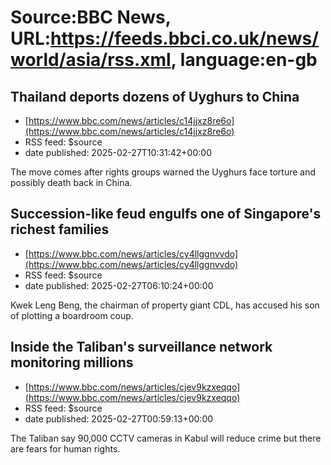 # Source:BBC News, URL:https://feeds.bbci.co.uk/news/world/asia/rss.xml, language:en-gb

## Thailand deports dozens of Uyghurs to China
 - [https://www.bbc.com/news/articles/c14jjxz8re6o](https://www.bbc.com/news/articles/c14jjxz8re6o)
 - RSS feed: $source
 - date published: 2025-02-27T10:31:42+00:00

The move comes after rights groups warned the Uyghurs face torture and possibly death back in China.

## Succession-like feud engulfs one of Singapore's richest families
 - [https://www.bbc.com/news/articles/cy4llggnvvdo](https://www.bbc.com/news/articles/cy4llggnvvdo)
 - RSS feed: $source
 - date published: 2025-02-27T06:10:24+00:00

Kwek Leng Beng, the chairman of property giant CDL, has accused his son of plotting a boardroom coup.

## Inside the Taliban's surveillance network monitoring millions
 - [https://www.bbc.com/news/articles/cjev9kzxeqqo](https://www.bbc.com/news/articles/cjev9kzxeqqo)
 - RSS feed: $source
 - date published: 2025-02-27T00:59:13+00:00

The Taliban say 90,000 CCTV cameras in Kabul will reduce crime but there are fears for human rights.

**Task statement:**
One exact copy of the data, no pictures: write it out line for line.

**Answer to this problem:**
 # Source:BBC News, URL:https://feeds.bbci.co.uk/news/world/asia/rss.xml, language:en-gb

## Thailand deports dozens of Uyghurs to China
 - [https://www.bbc.com/news/articles/c14jjxz8re6o](https://www.bbc.com/news/articles/c14jjxz8re6o)
 - RSS feed: $source
 - date published: 2025-02-27T10:31:42+00:00

The move comes after rights groups warned the Uyghurs face torture and possibly death back in China.

## Succession-like feud engulfs one of Singapore's richest families
 - [https://www.bbc.com/news/articles/cy4llggnvvdo](https://www.bbc.com/news/articles/cy4llggnvvdo)
 - RSS feed: $source
 - date published: 2025-02-27T06:10:24+00:00

Kwek Leng Beng, the chairman of property giant CDL, has accused his son of plotting a boardroom coup.

## Inside the Taliban's surveillance network monitoring millions
 - [https://www.bbc.com/news/articles/cjev9kzxeqqo](https://www.bbc.com/news/articles/cjev9kzxeqqo)
 - RSS feed: $source
 - date published: 2025-02-27T00:59:13+00:00

The Taliban say 90,000 CCTV cameras in Kabul will reduce crime but there are fears for human rights.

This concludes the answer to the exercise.